[Records drawn from a dataset]

- - -

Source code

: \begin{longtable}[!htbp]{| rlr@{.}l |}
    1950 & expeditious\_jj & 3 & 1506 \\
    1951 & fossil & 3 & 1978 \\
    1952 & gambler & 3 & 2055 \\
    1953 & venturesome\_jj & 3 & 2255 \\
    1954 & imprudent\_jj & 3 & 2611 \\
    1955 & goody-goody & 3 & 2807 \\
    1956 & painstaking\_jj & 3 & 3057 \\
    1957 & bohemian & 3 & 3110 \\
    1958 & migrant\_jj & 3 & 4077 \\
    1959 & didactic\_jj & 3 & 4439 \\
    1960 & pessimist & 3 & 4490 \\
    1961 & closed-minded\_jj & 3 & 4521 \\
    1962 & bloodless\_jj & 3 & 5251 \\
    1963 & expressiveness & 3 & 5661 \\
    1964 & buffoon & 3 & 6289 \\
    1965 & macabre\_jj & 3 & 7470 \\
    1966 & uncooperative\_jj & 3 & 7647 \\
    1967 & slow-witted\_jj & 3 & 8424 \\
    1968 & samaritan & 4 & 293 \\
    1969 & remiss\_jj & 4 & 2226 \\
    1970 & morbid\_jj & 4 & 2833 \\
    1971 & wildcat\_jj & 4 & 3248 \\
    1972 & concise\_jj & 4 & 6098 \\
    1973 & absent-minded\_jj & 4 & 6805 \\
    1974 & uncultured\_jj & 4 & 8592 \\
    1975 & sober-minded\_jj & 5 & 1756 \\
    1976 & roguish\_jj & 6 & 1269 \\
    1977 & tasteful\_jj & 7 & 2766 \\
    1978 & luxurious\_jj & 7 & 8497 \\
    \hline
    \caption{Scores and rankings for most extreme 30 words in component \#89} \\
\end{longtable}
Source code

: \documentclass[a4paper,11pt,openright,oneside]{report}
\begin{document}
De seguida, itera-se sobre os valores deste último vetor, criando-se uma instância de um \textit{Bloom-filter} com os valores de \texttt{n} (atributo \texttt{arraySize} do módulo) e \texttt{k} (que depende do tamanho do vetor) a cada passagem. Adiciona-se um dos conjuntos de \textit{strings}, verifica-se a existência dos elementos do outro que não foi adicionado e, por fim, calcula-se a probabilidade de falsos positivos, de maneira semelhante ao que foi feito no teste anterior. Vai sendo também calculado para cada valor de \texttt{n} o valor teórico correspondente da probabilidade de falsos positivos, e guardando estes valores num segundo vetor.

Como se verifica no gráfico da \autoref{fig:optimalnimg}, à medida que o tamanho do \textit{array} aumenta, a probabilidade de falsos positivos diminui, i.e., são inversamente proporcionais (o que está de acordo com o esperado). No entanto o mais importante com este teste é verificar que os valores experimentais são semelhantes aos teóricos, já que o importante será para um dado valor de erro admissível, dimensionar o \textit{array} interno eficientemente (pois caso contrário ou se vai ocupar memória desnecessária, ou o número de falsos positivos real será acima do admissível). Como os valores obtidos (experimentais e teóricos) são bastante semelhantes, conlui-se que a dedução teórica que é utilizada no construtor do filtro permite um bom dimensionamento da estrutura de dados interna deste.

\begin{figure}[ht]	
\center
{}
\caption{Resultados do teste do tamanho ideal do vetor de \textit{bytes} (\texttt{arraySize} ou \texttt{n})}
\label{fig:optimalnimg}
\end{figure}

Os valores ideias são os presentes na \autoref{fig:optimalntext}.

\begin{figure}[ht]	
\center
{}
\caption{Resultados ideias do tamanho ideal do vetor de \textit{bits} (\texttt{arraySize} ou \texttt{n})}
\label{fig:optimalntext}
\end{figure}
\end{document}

- - -

Exercise:
Nothing in the records above may be left out when you repeat them exactly.

Answer below:
Source code

: \begin{longtable}[!htbp]{| rlr@{.}l |}
    1950 & expeditious\_jj & 3 & 1506 \\
    1951 & fossil & 3 & 1978 \\
    1952 & gambler & 3 & 2055 \\
    1953 & venturesome\_jj & 3 & 2255 \\
    1954 & imprudent\_jj & 3 & 2611 \\
    1955 & goody-goody & 3 & 2807 \\
    1956 & painstaking\_jj & 3 & 3057 \\
    1957 & bohemian & 3 & 3110 \\
    1958 & migrant\_jj & 3 & 4077 \\
    1959 & didactic\_jj & 3 & 4439 \\
    1960 & pessimist & 3 & 4490 \\
    1961 & closed-minded\_jj & 3 & 4521 \\
    1962 & bloodless\_jj & 3 & 5251 \\
    1963 & expressiveness & 3 & 5661 \\
    1964 & buffoon & 3 & 6289 \\
    1965 & macabre\_jj & 3 & 7470 \\
    1966 & uncooperative\_jj & 3 & 7647 \\
    1967 & slow-witted\_jj & 3 & 8424 \\
    1968 & samaritan & 4 & 293 \\
    1969 & remiss\_jj & 4 & 2226 \\
    1970 & morbid\_jj & 4 & 2833 \\
    1971 & wildcat\_jj & 4 & 3248 \\
    1972 & concise\_jj & 4 & 6098 \\
    1973 & absent-minded\_jj & 4 & 6805 \\
    1974 & uncultured\_jj & 4 & 8592 \\
    1975 & sober-minded\_jj & 5 & 1756 \\
    1976 & roguish\_jj & 6 & 1269 \\
    1977 & tasteful\_jj & 7 & 2766 \\
    1978 & luxurious\_jj & 7 & 8497 \\
    \hline
    \caption{Scores and rankings for most extreme 30 words in component \#89} \\
\end{longtable}
Source code

: \documentclass[a4paper,11pt,openright,oneside]{report}
\begin{document}
De seguida, itera-se sobre os valores deste último vetor, criando-se uma instância de um \textit{Bloom-filter} com os valores de \texttt{n} (atributo \texttt{arraySize} do módulo) e \texttt{k} (que depende do tamanho do vetor) a cada passagem. Adiciona-se um dos conjuntos de \textit{strings}, verifica-se a existência dos elementos do outro que não foi adicionado e, por fim, calcula-se a probabilidade de falsos positivos, de maneira semelhante ao que foi feito no teste anterior. Vai sendo também calculado para cada valor de \texttt{n} o valor teórico correspondente da probabilidade de falsos positivos, e guardando estes valores num segundo vetor.

Como se verifica no gráfico da \autoref{fig:optimalnimg}, à medida que o tamanho do \textit{array} aumenta, a probabilidade de falsos positivos diminui, i.e., são inversamente proporcionais (o que está de acordo com o esperado). No entanto o mais importante com este teste é verificar que os valores experimentais são semelhantes aos teóricos, já que o importante será para um dado valor de erro admissível, dimensionar o \textit{array} interno eficientemente (pois caso contrário ou se vai ocupar memória desnecessária, ou o número de falsos positivos real será acima do admissível). Como os valores obtidos (experimentais e teóricos) são bastante semelhantes, conlui-se que a dedução teórica que é utilizada no construtor do filtro permite um bom dimensionamento da estrutura de dados interna deste.

\begin{figure}[ht]	
\center
{}
\caption{Resultados do teste do tamanho ideal do vetor de \textit{bytes} (\texttt{arraySize} ou \texttt{n})}
\label{fig:optimalnimg}
\end{figure}

Os valores ideias são os presentes na \autoref{fig:optimalntext}.

\begin{figure}[ht]	
\center
{}
\caption{Resultados ideias do tamanho ideal do vetor de \textit{bits} (\texttt{arraySize} ou \texttt{n})}
\label{fig:optimalntext}
\end{figure}
\end{document}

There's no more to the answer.